The authors concluded: –
metronidazole does not provide superior clinical results when compared with a β-lactam antibiotic for the treatment of non-periodontal dental infections. It should be noted that these conclusions are based on limited clinical trial evidence, with none more recent than 1982, this highlights the need for more current trials on antimicrobial efficacy for the management of dental infections.

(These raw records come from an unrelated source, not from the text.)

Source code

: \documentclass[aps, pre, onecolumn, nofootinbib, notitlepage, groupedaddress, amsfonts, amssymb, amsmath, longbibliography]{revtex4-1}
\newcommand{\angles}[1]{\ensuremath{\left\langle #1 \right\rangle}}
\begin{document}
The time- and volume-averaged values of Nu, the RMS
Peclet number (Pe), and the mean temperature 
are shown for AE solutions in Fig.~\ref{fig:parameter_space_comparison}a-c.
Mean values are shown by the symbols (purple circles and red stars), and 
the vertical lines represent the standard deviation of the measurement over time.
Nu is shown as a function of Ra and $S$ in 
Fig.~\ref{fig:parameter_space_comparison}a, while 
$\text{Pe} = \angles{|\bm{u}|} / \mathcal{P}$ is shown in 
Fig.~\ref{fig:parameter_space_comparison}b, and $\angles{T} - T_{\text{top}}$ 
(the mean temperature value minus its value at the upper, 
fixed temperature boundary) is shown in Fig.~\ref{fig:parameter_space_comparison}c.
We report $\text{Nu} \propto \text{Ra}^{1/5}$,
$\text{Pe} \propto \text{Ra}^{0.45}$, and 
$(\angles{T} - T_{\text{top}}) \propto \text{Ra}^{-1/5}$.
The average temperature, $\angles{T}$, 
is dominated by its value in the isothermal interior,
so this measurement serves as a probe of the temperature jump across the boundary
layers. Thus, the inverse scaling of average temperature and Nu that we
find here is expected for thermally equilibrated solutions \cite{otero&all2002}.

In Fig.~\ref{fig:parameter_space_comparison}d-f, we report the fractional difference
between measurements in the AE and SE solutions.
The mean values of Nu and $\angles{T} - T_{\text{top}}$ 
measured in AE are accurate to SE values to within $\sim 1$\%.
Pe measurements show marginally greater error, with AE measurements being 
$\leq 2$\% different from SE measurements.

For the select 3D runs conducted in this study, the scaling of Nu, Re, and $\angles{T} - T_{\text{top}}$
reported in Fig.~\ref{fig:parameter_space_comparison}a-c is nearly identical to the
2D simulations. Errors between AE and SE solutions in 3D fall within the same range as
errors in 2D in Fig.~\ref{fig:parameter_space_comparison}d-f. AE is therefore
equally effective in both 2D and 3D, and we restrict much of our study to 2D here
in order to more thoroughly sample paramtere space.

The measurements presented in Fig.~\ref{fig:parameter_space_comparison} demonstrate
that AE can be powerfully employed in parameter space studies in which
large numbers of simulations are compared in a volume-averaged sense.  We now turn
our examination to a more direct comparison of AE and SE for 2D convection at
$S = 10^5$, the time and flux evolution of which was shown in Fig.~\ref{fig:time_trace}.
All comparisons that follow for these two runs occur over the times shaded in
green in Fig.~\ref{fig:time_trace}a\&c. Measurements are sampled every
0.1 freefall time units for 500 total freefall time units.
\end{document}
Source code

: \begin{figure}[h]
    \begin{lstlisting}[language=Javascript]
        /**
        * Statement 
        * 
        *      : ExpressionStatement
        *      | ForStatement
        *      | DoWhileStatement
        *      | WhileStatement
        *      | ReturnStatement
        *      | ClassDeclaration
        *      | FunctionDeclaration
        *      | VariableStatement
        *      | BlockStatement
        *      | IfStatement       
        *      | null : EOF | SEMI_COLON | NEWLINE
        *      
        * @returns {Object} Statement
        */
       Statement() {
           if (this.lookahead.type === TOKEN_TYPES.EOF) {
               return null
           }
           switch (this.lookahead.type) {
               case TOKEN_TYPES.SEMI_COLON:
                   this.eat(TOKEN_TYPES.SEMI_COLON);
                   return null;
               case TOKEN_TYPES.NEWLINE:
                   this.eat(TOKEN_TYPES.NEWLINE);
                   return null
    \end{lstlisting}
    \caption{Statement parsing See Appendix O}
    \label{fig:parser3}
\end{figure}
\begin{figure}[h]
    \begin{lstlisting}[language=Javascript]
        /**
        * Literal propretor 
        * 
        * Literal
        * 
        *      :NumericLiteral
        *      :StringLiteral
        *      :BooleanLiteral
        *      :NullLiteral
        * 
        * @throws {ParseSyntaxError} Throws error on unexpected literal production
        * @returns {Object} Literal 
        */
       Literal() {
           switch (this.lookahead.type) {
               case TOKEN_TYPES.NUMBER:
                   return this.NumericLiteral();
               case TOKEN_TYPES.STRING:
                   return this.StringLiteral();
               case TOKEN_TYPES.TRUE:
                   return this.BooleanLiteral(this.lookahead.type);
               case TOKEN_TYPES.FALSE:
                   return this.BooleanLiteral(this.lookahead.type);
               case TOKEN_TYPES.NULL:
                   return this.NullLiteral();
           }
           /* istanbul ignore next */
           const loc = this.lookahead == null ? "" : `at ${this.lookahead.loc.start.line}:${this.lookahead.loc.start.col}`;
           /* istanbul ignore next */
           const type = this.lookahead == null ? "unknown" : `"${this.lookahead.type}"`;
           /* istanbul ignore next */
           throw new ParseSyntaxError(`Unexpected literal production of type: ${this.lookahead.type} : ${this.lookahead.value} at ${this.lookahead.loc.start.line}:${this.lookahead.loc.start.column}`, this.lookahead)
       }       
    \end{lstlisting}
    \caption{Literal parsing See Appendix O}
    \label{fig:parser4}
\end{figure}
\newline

The authors have searched a good range of databases and provided a protocol for the review in the PROSPERO database. The protocol indicated that only English language papers would be considered, this is not mentioned in the main publication and may have resulted in some relevant studies being excluded. The 3 included studies were all published before 1983 and are small with the largest study involving 80 patients with 4 separate arms. Given the size of the studies there is no mention of whether power calculations were undertaken so it is unclear as to whether they were sufficiently powered to detect a difference if one existed. The studies are quite heterogeneous so meta-analyses was not possible. So while the findings are suggestive of the fact that ‘metronidazole does not provide superior clinical results when compared with a β-lactam antibiotic for the treatment of non-periodontal dental infections.’ The findings should be viewed cautiously are the available evidence is limited in extent and quality.
Cooper L, Stankiewicz N, Sneddon J, Seaton RA, Smith A. Indications for the use of metronidazole in the treatment of non-periodontal dental infections: a systematic review. JAC Antimicrob Resist. 2022 Aug 9;4(4):dlac072. doi: 10.1093/jacamr/dlac072. PMID: 35959239; PMCID: PMC9361036.